__Instructions to follow__. Every single entry must be restated word for word.

__Data section__.
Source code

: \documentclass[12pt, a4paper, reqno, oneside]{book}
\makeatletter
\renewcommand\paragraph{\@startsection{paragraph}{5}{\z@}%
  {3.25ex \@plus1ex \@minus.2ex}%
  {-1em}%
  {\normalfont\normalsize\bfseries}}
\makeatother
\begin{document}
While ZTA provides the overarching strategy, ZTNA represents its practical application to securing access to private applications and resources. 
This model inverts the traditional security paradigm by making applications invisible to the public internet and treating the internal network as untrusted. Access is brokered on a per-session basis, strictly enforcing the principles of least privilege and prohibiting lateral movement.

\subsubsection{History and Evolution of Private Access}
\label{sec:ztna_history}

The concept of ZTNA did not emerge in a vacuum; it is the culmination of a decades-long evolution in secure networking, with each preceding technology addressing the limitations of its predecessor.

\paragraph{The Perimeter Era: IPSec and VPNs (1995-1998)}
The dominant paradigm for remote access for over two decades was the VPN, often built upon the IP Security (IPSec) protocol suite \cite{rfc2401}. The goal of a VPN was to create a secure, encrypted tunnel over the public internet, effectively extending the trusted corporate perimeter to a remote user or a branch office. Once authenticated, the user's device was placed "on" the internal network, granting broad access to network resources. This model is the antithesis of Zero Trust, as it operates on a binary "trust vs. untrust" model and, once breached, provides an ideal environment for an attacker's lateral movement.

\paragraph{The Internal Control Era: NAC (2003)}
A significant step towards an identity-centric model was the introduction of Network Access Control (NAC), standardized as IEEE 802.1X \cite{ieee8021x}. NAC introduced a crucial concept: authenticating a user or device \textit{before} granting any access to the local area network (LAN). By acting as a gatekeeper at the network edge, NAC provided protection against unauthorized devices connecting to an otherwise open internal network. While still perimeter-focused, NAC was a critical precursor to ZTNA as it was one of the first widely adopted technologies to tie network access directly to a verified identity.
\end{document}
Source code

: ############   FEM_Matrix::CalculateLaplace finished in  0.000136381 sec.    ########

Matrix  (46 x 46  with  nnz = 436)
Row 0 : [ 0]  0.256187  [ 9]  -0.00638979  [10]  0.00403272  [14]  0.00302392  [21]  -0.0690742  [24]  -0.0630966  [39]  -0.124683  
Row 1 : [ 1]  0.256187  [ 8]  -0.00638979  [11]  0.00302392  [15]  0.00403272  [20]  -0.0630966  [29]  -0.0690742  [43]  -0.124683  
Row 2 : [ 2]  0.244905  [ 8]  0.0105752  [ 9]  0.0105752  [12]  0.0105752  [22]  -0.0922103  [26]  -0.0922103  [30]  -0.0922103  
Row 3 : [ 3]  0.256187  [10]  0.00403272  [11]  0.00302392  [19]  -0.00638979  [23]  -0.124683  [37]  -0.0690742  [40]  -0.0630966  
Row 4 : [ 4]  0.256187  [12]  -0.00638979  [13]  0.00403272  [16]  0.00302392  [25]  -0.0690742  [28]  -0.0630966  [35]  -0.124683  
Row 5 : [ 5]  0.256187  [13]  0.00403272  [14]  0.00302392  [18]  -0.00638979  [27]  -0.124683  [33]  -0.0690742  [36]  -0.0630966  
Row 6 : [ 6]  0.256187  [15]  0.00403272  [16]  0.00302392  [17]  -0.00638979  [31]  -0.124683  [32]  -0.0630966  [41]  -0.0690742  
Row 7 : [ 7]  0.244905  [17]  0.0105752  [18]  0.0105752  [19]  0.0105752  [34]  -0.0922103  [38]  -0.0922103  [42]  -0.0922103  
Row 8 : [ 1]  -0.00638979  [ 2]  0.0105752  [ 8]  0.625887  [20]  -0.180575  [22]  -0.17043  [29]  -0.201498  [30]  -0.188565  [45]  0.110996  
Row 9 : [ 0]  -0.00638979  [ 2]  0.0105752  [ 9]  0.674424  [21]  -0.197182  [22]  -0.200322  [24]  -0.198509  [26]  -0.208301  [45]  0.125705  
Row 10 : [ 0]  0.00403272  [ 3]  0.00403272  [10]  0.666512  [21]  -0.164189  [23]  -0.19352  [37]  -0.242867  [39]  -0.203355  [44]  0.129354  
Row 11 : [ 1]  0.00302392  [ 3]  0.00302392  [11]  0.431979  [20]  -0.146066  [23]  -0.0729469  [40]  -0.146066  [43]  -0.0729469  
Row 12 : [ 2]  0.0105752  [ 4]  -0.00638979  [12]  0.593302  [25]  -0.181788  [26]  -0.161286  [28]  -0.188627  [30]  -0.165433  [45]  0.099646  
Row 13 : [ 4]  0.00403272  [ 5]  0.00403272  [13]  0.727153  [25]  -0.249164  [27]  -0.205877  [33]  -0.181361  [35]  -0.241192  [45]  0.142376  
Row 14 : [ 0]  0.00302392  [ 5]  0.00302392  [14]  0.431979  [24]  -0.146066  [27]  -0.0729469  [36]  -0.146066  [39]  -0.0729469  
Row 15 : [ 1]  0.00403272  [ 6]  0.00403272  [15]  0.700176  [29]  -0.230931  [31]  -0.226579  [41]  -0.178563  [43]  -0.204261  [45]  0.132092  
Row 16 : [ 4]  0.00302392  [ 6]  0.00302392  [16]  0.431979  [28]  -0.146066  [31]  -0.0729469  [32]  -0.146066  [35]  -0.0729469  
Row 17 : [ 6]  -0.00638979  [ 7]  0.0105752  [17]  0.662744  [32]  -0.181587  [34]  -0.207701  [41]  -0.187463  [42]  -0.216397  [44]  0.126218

__Task answer__.
Source code

: \documentclass[12pt, a4paper, reqno, oneside]{book}
\makeatletter
\renewcommand\paragraph{\@startsection{paragraph}{5}{\z@}%
  {3.25ex \@plus1ex \@minus.2ex}%
  {-1em}%
  {\normalfont\normalsize\bfseries}}
\makeatother
\begin{document}
While ZTA provides the overarching strategy, ZTNA represents its practical application to securing access to private applications and resources. 
This model inverts the traditional security paradigm by making applications invisible to the public internet and treating the internal network as untrusted. Access is brokered on a per-session basis, strictly enforcing the principles of least privilege and prohibiting lateral movement.

\subsubsection{History and Evolution of Private Access}
\label{sec:ztna_history}

The concept of ZTNA did not emerge in a vacuum; it is the culmination of a decades-long evolution in secure networking, with each preceding technology addressing the limitations of its predecessor.

\paragraph{The Perimeter Era: IPSec and VPNs (1995-1998)}
The dominant paradigm for remote access for over two decades was the VPN, often built upon the IP Security (IPSec) protocol suite \cite{rfc2401}. The goal of a VPN was to create a secure, encrypted tunnel over the public internet, effectively extending the trusted corporate perimeter to a remote user or a branch office. Once authenticated, the user's device was placed "on" the internal network, granting broad access to network resources. This model is the antithesis of Zero Trust, as it operates on a binary "trust vs. untrust" model and, once breached, provides an ideal environment for an attacker's lateral movement.

\paragraph{The Internal Control Era: NAC (2003)}
A significant step towards an identity-centric model was the introduction of Network Access Control (NAC), standardized as IEEE 802.1X \cite{ieee8021x}. NAC introduced a crucial concept: authenticating a user or device \textit{before} granting any access to the local area network (LAN). By acting as a gatekeeper at the network edge, NAC provided protection against unauthorized devices connecting to an otherwise open internal network. While still perimeter-focused, NAC was a critical precursor to ZTNA as it was one of the first widely adopted technologies to tie network access directly to a verified identity.
\end{document}
Source code

: ############   FEM_Matrix::CalculateLaplace finished in  0.000136381 sec.    ########

Matrix  (46 x 46  with  nnz = 436)
Row 0 : [ 0]  0.256187  [ 9]  -0.00638979  [10]  0.00403272  [14]  0.00302392  [21]  -0.0690742  [24]  -0.0630966  [39]  -0.124683  
Row 1 : [ 1]  0.256187  [ 8]  -0.00638979  [11]  0.00302392  [15]  0.00403272  [20]  -0.0630966  [29]  -0.0690742  [43]  -0.124683  
Row 2 : [ 2]  0.244905  [ 8]  0.0105752  [ 9]  0.0105752  [12]  0.0105752  [22]  -0.0922103  [26]  -0.0922103  [30]  -0.0922103  
Row 3 : [ 3]  0.256187  [10]  0.00403272  [11]  0.00302392  [19]  -0.00638979  [23]  -0.124683  [37]  -0.0690742  [40]  -0.0630966  
Row 4 : [ 4]  0.256187  [12]  -0.00638979  [13]  0.00403272  [16]  0.00302392  [25]  -0.0690742  [28]  -0.0630966  [35]  -0.124683  
Row 5 : [ 5]  0.256187  [13]  0.00403272  [14]  0.00302392  [18]  -0.00638979  [27]  -0.124683  [33]  -0.0690742  [36]  -0.0630966  
Row 6 : [ 6]  0.256187  [15]  0.00403272  [16]  0.00302392  [17]  -0.00638979  [31]  -0.124683  [32]  -0.0630966  [41]  -0.0690742  
Row 7 : [ 7]  0.244905  [17]  0.0105752  [18]  0.0105752  [19]  0.0105752  [34]  -0.0922103  [38]  -0.0922103  [42]  -0.0922103  
Row 8 : [ 1]  -0.00638979  [ 2]  0.0105752  [ 8]  0.625887  [20]  -0.180575  [22]  -0.17043  [29]  -0.201498  [30]  -0.188565  [45]  0.110996  
Row 9 : [ 0]  -0.00638979  [ 2]  0.0105752  [ 9]  0.674424  [21]  -0.197182  [22]  -0.200322  [24]  -0.198509  [26]  -0.208301  [45]  0.125705  
Row 10 : [ 0]  0.00403272  [ 3]  0.00403272  [10]  0.666512  [21]  -0.164189  [23]  -0.19352  [37]  -0.242867  [39]  -0.203355  [44]  0.129354  
Row 11 : [ 1]  0.00302392  [ 3]  0.00302392  [11]  0.431979  [20]  -0.146066  [23]  -0.0729469  [40]  -0.146066  [43]  -0.0729469  
Row 12 : [ 2]  0.0105752  [ 4]  -0.00638979  [12]  0.593302  [25]  -0.181788  [26]  -0.161286  [28]  -0.188627  [30]  -0.165433  [45]  0.099646  
Row 13 : [ 4]  0.00403272  [ 5]  0.00403272  [13]  0.727153  [25]  -0.249164  [27]  -0.205877  [33]  -0.181361  [35]  -0.241192  [45]  0.142376  
Row 14 : [ 0]  0.00302392  [ 5]  0.00302392  [14]  0.431979  [24]  -0.146066  [27]  -0.0729469  [36]  -0.146066  [39]  -0.0729469  
Row 15 : [ 1]  0.00403272  [ 6]  0.00403272  [15]  0.700176  [29]  -0.230931  [31]  -0.226579  [41]  -0.178563  [43]  -0.204261  [45]  0.132092  
Row 16 : [ 4]  0.00302392  [ 6]  0.00302392  [16]  0.431979  [28]  -0.146066  [31]  -0.0729469  [32]  -0.146066  [35]  -0.0729469  
Row 17 : [ 6]  -0.00638979  [ 7]  0.0105752  [17]  0.662744  [32]  -0.181587  [34]  -0.207701  [41]  -0.187463  [42]  -0.216397  [44]  0.126218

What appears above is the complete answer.